SoCal Edison Buys Options on 740 Bcf To Hedge Power Purchases
Price volatility in the California power market prompted Southern California Edison to take the very unusual hedging approach of buying over-the-counter options on 740 Bcf of natural gas earlier this month. Although the huge deal is not likely to be replicated, Edison officials say the concept is spreading with competition in the retail power market.
California regulators had earlier given Edison permission to take this risk management route. Edison, like other California utilities, is barred from using the power futures market because by law it has to buy all of its power from the Power Exchange for the next four years. If for some reason Edison could not get out of a Nymex futures position, it may have to take delivery to the California-Oregon Border or Palo Verde. But Edison's John Butler, manager of capital markets, said the utility probably wouldn't use Nymex anyway because volume is still too low on its western power futures contracts.
The terms and conditions of Edison's gas options deal, which was put together by Houston-based Coral Financial Products and Services, were filed earlier this month with the California Public Utilities Commission. They are being kept confidential for competitive reasons.
Butler would not say how long the options are good for, although he did indicate it was for a multi-year period.
"We're required to buy all of our power out of the state PX, and the problem is that price is subject to market fluctuations, so the intent of this program is to try to put a cap on the highest price we would have to pay for electricity," Butler said. "It is not a perfect cap because these are natural gas options and not options on electricity itself. But for a portion of our electric load we are protected.

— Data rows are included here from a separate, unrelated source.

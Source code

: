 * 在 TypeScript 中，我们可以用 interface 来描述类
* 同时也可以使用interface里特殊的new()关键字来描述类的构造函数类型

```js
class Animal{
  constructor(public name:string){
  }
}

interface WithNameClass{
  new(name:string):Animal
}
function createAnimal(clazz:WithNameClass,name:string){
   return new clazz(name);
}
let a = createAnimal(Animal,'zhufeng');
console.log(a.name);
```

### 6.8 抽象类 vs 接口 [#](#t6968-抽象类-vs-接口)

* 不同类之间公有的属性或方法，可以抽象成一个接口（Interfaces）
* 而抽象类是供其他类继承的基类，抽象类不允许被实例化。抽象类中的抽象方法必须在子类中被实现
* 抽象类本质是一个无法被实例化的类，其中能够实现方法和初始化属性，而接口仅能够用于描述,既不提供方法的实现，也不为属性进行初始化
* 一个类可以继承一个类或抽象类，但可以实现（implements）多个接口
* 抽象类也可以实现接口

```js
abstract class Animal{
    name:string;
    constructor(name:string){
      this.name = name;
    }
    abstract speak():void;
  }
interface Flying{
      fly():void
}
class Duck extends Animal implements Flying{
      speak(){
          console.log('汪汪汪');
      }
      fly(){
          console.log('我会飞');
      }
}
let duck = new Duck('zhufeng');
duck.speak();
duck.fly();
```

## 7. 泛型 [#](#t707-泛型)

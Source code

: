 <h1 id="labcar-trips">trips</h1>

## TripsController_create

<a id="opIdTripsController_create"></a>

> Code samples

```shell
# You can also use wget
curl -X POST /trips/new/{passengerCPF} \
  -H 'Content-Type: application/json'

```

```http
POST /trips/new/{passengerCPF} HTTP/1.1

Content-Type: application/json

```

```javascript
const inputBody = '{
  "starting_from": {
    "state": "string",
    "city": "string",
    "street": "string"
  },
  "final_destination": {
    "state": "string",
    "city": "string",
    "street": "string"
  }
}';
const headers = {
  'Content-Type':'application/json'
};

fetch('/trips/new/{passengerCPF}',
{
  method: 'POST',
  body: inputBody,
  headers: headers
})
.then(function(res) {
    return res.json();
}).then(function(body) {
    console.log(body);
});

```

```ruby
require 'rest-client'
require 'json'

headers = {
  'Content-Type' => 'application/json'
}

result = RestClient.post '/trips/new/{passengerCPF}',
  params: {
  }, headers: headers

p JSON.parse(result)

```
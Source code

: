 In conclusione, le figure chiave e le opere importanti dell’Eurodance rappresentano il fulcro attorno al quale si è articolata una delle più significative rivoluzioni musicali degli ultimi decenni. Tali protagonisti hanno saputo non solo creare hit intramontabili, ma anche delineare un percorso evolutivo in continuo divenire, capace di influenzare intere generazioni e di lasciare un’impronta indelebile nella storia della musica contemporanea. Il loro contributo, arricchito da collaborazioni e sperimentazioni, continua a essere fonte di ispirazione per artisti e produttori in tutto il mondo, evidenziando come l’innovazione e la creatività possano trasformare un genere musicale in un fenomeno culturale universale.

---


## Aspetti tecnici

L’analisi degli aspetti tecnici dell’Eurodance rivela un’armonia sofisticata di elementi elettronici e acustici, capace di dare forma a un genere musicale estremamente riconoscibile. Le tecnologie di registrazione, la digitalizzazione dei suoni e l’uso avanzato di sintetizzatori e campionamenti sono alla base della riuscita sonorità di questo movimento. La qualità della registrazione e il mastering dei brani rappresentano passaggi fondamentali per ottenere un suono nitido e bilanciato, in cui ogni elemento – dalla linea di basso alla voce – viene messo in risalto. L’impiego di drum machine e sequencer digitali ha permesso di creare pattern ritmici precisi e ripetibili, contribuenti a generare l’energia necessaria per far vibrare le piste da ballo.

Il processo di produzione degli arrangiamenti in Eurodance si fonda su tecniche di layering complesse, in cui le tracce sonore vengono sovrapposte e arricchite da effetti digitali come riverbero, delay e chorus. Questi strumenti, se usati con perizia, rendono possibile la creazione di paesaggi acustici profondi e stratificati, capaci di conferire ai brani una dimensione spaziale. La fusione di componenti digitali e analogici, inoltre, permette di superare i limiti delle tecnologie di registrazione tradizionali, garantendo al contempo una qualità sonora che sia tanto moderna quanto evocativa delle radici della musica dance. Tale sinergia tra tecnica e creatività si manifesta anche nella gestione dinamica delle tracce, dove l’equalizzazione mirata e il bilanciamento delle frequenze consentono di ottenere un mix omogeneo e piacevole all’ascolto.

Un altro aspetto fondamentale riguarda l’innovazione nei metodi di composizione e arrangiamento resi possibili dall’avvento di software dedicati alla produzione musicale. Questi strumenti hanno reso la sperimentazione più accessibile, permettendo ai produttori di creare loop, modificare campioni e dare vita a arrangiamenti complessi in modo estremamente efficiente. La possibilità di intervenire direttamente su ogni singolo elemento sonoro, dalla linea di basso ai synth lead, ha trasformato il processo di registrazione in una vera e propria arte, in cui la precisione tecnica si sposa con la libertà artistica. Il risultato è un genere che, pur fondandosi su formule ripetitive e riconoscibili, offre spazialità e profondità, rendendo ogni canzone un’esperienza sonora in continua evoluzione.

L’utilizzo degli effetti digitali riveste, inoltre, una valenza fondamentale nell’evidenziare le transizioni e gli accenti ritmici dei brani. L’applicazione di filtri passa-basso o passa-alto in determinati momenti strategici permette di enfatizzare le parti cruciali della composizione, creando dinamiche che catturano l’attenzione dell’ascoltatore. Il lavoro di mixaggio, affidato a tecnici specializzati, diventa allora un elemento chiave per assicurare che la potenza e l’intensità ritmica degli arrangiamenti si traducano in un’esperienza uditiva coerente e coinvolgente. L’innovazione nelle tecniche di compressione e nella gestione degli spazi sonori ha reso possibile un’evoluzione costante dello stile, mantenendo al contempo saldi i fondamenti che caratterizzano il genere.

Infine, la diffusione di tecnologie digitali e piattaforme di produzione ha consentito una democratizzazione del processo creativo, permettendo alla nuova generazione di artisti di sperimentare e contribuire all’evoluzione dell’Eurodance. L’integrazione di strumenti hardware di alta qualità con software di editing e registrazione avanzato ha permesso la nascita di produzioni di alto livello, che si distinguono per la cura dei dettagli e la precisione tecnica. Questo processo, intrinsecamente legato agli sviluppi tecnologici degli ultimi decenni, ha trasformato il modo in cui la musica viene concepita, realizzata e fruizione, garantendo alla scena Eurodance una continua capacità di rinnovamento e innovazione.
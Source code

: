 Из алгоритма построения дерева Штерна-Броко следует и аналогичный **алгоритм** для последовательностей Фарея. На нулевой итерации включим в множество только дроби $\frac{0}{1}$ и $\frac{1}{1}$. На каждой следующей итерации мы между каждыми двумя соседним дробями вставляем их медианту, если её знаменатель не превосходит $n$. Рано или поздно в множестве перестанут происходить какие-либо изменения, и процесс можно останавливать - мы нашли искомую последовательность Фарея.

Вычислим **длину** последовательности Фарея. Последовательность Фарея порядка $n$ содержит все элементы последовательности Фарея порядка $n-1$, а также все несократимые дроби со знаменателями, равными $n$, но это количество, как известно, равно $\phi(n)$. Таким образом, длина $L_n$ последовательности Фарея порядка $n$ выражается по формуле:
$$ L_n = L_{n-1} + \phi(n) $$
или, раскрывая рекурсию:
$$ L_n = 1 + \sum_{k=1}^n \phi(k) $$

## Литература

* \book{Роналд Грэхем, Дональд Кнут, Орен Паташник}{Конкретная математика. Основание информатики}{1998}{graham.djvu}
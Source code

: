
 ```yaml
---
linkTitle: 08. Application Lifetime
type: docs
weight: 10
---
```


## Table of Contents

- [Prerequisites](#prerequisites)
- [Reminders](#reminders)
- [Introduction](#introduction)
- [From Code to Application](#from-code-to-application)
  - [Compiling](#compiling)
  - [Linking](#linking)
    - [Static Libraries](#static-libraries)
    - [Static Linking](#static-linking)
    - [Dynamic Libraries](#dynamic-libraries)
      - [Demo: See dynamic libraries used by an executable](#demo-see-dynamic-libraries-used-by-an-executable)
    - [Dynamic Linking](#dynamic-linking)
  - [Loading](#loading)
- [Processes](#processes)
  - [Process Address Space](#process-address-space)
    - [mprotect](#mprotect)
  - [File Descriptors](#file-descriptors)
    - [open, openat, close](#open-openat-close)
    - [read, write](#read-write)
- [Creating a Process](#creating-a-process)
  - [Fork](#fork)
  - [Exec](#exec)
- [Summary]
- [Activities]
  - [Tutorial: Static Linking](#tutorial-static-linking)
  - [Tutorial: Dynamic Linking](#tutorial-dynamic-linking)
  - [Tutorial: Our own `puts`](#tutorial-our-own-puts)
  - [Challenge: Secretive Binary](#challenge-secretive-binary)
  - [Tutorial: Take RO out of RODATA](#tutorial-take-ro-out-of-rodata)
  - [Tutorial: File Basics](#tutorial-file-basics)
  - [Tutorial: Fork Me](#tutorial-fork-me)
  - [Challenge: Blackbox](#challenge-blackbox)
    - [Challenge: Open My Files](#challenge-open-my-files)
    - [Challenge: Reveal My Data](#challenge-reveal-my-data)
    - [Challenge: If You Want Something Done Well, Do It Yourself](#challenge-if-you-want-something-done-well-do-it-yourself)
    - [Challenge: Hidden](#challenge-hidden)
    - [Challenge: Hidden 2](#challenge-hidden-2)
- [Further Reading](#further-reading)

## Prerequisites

"These options are exercised in cash, so if it turns out gas prices are high, which would be likely to drive up electricity prices, then rather than receive gas for exercising the options, we receive cash. That helps to offset the cost of having to buy higher priced power out of the PX. It's an insurance policy basically."
Butler indicated that this type of hedge by an electric utility is still somewhat new. Longer term, he said it is "entirely possible" for use of gas options to spread to other states as electricity markets open up and regulation changes. In places where there's an abundance of gas-fired generation, the gas market can offer a great deal of flexibility to power purchasers, he noted.
The options are not based on any particular supply area; they are linked to a published natural gas price index. The Edison deal involves what Coral calls an "innovative type of natural gas option," specifically to mitigate against price spikes in the PX.
"...Edison faced a completely new type of risk with a potentially high, yet difficult-to-predict, exposure," said Lee Barba, Coral Financial's CEO. "Numerous factors could drive the price of wholesale electricity, and the complexity of the structuring came in analyzing and modeling the potential risk.
"We then used our market knowledge to develop a viable hedge portfolio and execution strategy which successfully assembled the required quantity of instruments in an efficient and orderly program."
Barba noted that similar risks will arise in other states such as New York and Pennsylvania, but different risk management approaches will have to be employed in each situation.
"There will not be a cookie cutter solution...for other utility companies," he said.
Coral Financial Products and Services is a unit of North American energy marketer, Coral Energy LP, also based in Houston.